Kuçova is one of Albania's cities known for its oil industry along with Patos-Marinza Oil Field and Ballsh-Hekal oil field. The oil industry was originally developed by the Italians during the King Zog period, and much of the infrastructure is outdated. Following the end of the communist period, the town suffered a severe industrial decline, with the closure of many factories and the destruction of the town’s power plant in the 1997 riots following the failure of the pyramid banks. Today there is some evidence of a recovery with a large number of micro-businesses operating from former state run factories, although unemployment remains high. There are also a number of foreign owned banks and a small number of ATMs. Like many towns in Albania many young people immigrate abroad to seek employment.

==Population==

As of the 2023 census, Kuçova municipality has a population of about 31,000. Of this population around 12,000 live in the city of Kuçova, classifying it as 12th of 65 municipalities on a national scale.

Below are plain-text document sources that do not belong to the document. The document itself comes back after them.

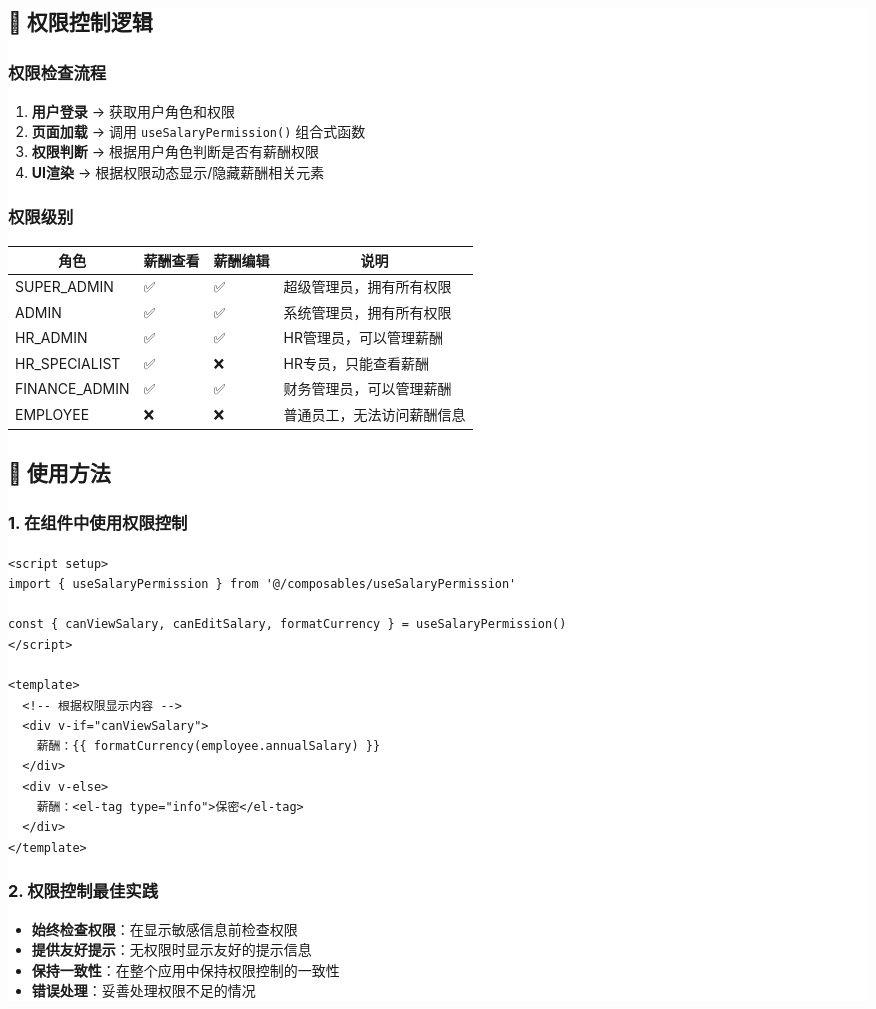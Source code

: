 ## 🔐 权限控制逻辑

### 权限检查流程

1. **用户登录** → 获取用户角色和权限
2. **页面加载** → 调用 `useSalaryPermission()` 组合式函数
3. **权限判断** → 根据用户角色判断是否有薪酬权限
4. **UI渲染** → 根据权限动态显示/隐藏薪酬相关元素

### 权限级别

| 角色 | 薪酬查看 | 薪酬编辑 | 说明 |
|------|----------|----------|------|
| SUPER_ADMIN | ✅ | ✅ | 超级管理员，拥有所有权限 |
| ADMIN | ✅ | ✅ | 系统管理员，拥有所有权限 |
| HR_ADMIN | ✅ | ✅ | HR管理员，可以管理薪酬 |
| HR_SPECIALIST | ✅ | ❌ | HR专员，只能查看薪酬 |
| FINANCE_ADMIN | ✅ | ✅ | 财务管理员，可以管理薪酬 |
| EMPLOYEE | ❌ | ❌ | 普通员工，无法访问薪酬信息 |

## 🚀 使用方法

### 1. 在组件中使用权限控制

```vue
<script setup>
import { useSalaryPermission } from '@/composables/useSalaryPermission'

const { canViewSalary, canEditSalary, formatCurrency } = useSalaryPermission()
</script>

<template>
  <!-- 根据权限显示内容 -->
  <div v-if="canViewSalary">
    薪酬：{{ formatCurrency(employee.annualSalary) }}
  </div>
  <div v-else>
    薪酬：<el-tag type="info">保密</el-tag>
  </div>
</template>
```

### 2. 权限控制最佳实践

- **始终检查权限**：在显示敏感信息前检查权限
- **提供友好提示**：无权限时显示友好的提示信息
- **保持一致性**：在整个应用中保持权限控制的一致性
- **错误处理**：妥善处理权限不足的情况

Population density is 567 inhabitants/km^{2}, which ranks the Kuçova district as the most heavily populated on a national scale. Another feature of this district compared with others in Albania is that city dwellers comprise 63% of the general population, the remainder living in villages nearby.

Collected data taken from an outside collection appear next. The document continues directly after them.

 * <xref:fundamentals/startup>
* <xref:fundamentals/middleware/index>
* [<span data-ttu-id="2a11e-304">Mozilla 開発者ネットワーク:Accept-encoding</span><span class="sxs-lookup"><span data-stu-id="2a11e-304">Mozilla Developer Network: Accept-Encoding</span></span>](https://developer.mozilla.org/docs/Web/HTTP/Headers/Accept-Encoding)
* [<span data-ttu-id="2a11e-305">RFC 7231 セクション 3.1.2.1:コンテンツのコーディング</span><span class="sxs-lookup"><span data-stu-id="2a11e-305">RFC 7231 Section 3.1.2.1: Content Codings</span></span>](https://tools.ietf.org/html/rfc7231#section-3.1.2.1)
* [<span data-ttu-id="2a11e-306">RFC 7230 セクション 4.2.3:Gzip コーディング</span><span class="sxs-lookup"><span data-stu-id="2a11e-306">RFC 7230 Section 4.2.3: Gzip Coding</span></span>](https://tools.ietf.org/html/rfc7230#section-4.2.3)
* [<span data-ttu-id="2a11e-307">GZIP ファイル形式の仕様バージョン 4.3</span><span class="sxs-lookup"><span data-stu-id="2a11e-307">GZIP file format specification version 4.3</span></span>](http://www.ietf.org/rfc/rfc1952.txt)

The city of Kuçova has 5 neighbourhoods (lagje), Lgj. "11 Janari", Lgj. "Llukan Prifti", Lgj."11 Shkurti", Lgj. "Tafil Skendo", and "1 Maji". One of the largest parks in Kuçovë is called "Pishat" (The Pines). Like many other Albanian cities, Kuçova has a lot of coffee bars, restaurants and some hotels.

==Education==
There are two public high schools in the city, General High School (Shkolla e Mesme e Përgjithshme) "Myrteza Kepi" and General High School Kuçovë (Shkolla e Mesme e Përgjithshme Kucovë) and one non public high school. There are also five 1st to 9th grade schools; "18 Tetori", "28 Nentori", "Gaqi Karakashi", "23 Nentori" and "Deshmorët e Kombit". High school graduates who want to pursue a higher education go to other Albanian cities or outside the country.

==Sports==
The football club is KF Naftëtari Kuçovë, currently playing in the Albanian Second Division. Their stadium is Bashkim Sulejmani Stadium with a capacity of 5,000 spectators.

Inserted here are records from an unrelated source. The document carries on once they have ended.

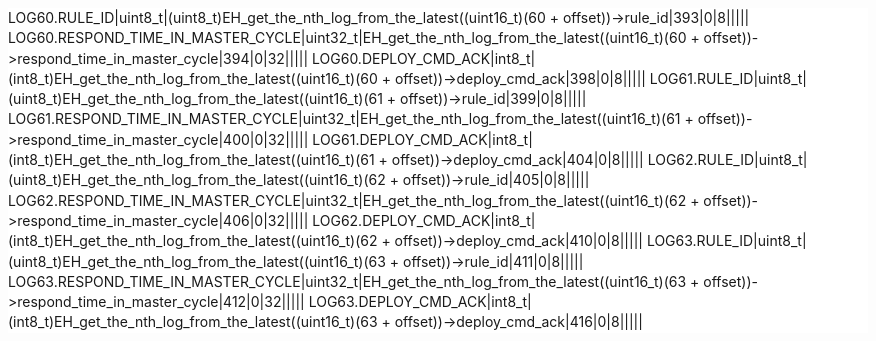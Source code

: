 LOG60.RULE_ID|uint8_t|(uint8_t)EH_get_the_nth_log_from_the_latest((uint16_t)(60 + offset))->rule_id|393|0|8|||||
LOG60.RESPOND_TIME_IN_MASTER_CYCLE|uint32_t|EH_get_the_nth_log_from_the_latest((uint16_t)(60 + offset))->respond_time_in_master_cycle|394|0|32|||||
LOG60.DEPLOY_CMD_ACK|int8_t|(int8_t)EH_get_the_nth_log_from_the_latest((uint16_t)(60 + offset))->deploy_cmd_ack|398|0|8|||||
LOG61.RULE_ID|uint8_t|(uint8_t)EH_get_the_nth_log_from_the_latest((uint16_t)(61 + offset))->rule_id|399|0|8|||||
LOG61.RESPOND_TIME_IN_MASTER_CYCLE|uint32_t|EH_get_the_nth_log_from_the_latest((uint16_t)(61 + offset))->respond_time_in_master_cycle|400|0|32|||||
LOG61.DEPLOY_CMD_ACK|int8_t|(int8_t)EH_get_the_nth_log_from_the_latest((uint16_t)(61 + offset))->deploy_cmd_ack|404|0|8|||||
LOG62.RULE_ID|uint8_t|(uint8_t)EH_get_the_nth_log_from_the_latest((uint16_t)(62 + offset))->rule_id|405|0|8|||||
LOG62.RESPOND_TIME_IN_MASTER_CYCLE|uint32_t|EH_get_the_nth_log_from_the_latest((uint16_t)(62 + offset))->respond_time_in_master_cycle|406|0|32|||||
LOG62.DEPLOY_CMD_ACK|int8_t|(int8_t)EH_get_the_nth_log_from_the_latest((uint16_t)(62 + offset))->deploy_cmd_ack|410|0|8|||||
LOG63.RULE_ID|uint8_t|(uint8_t)EH_get_the_nth_log_from_the_latest((uint16_t)(63 + offset))->rule_id|411|0|8|||||
LOG63.RESPOND_TIME_IN_MASTER_CYCLE|uint32_t|EH_get_the_nth_log_from_the_latest((uint16_t)(63 + offset))->respond_time_in_master_cycle|412|0|32|||||
LOG63.DEPLOY_CMD_ACK|int8_t|(int8_t)EH_get_the_nth_log_from_the_latest((uint16_t)(63 + offset))->deploy_cmd_ack|416|0|8|||||
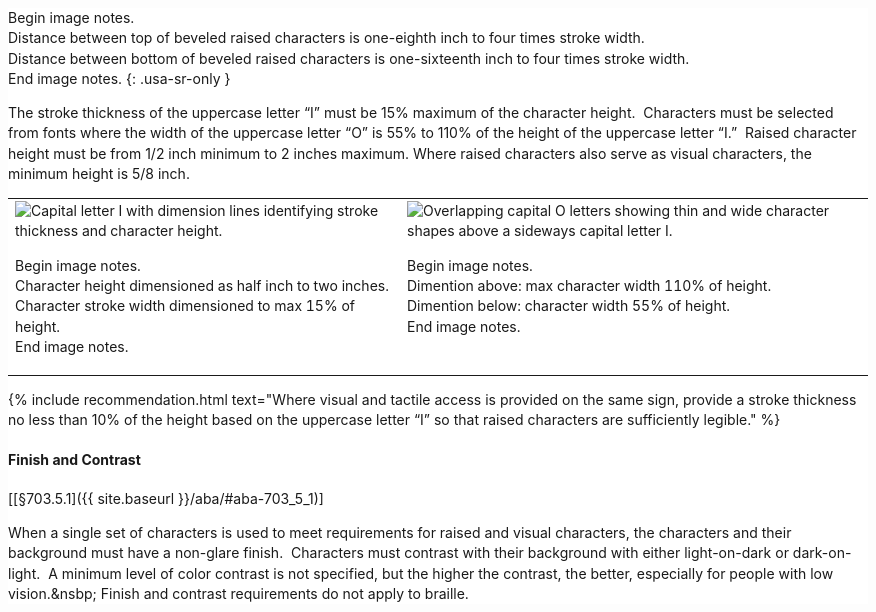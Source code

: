 Begin image notes. \
Distance between top of beveled raised characters is one-eighth inch to four times stroke width. \
Distance between bottom of beveled raised characters is one-sixteenth inch to four times stroke width. \
End image notes.
{: .usa-sr-only }

The stroke thickness of the uppercase letter “I” must be 15% maximum of the character height.&nbsp; 
Characters must be selected from fonts where the width of the uppercase letter “O” is 55% to 110% of the height of the uppercase letter “I.”&nbsp;
Raised character height must be from 1/2 inch minimum to 2 inches maximum. Where raised characters also serve as visual characters, the minimum height is 5/8 inch.

<table class="img-center">
	<tr>
		<td>
			<img src="{{ site.baseurl }}{{ page.image-directory }}chapter7/signs/9.jpg"
					 alt="Capital letter I with dimension lines identifying stroke thickness and character height." />
			<p class="usa-sr-only">
				Begin image notes.<br />
				Character height dimensioned as half inch to two inches.<br />
				Character stroke width dimensioned to max 15% of height.<br />
				End image notes.
			</p>
		</td>
		<td>
			<img src="{{ site.baseurl }}{{ page.image-directory }}chapter7/signs/8.jpg"
					 alt="Overlapping capital O letters showing thin and wide character shapes above a sideways capital letter I." />
			<p class="usa-sr-only">
				Begin image notes.<br />
				Dimention above: max character width 110% of height.<br />
				Dimention below: character width 55% of height.<br />
				End image notes.
			</p>
		</td>
	</tr>
</table>

{% include recommendation.html
	text="Where visual and tactile access is provided on the same sign, provide a stroke thickness no less than 10% of the height based on the uppercase letter “I” so that raised characters are sufficiently legible."
%}

#### Finish and Contrast

[\[§703.5.1]({{ site.baseurl }}/aba/#aba-703_5_1)] 

When a single set of characters is used to meet requirements for raised and visual characters, the characters and their background must have a non-glare finish.&nbsp;
Characters must contrast with their background with either light-on-dark or dark-on-light.&nbsp;
A minimum level of color contrast is not specified, but the higher the contrast, the better, especially for people with low vision.&nsbp;
Finish and contrast requirements do not apply to braille.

== Twin towns – sister cities ==
Kuçovë is twinned with:

- Ramla, Israel

== Municipal Council ==

Seat distribution in the Municipal Council

Following the 2023 local elections, the composition of the Council of Kuçovë is as follows:

| Name |  | Abbr. | Seats |
|---|---|---|---|
|  | Socialist Party of Albania Partia Socialiste e Shqipërisë | PS | 18 |
|  | Together We Win Bashkë Fitojmë | BF | 8 |
|  | Democratic Party of Albania artia Demokratike e Shqipërisë | PR | 3 |
|  | Social Democratic Party of Albania Partia Socialdemokrate e Shqipërisë | PSD | 1 |
|  | Democratic Alliance Party Partia Aleanca Demokratike | PAD | 1 |

==Notable people==
- Ilir Bozhiqi (born 22 May 1965), retired Albanian football goalkeeper.
- Eltjon Valle (born 1984) artist, born in Kuçova.
- Dr. Flori (Florian Kondi) (1979 – 2014) famous Albanian singer who was a part of West Side Family.
- Agim Shuka (1942 – 1992), a famous Albanian film and stage actor, born in Kuçova.
- Orli Shuka (born 1976) is a British-Albanian actor best known for his role as Luan, head of the Albanian mafia in Gangs of London. He is the son of Albanian actor Agim Shuka.
- Toli Shuka, head of the anti fascist forces in Kuçovë for LANÇ, he is the uncle of Agim Shuka.
- Nelson Weiper, a footballer for Mainz 05 football club in Germany whose mother is from Kuçovë.
- Ardit Jaupaj (born 1996), Albanian footballer born in Kuçovë.
- Anastas Kondo (1937 – 2006) was an Albanian writer, screenwriter, and micropaleontologist.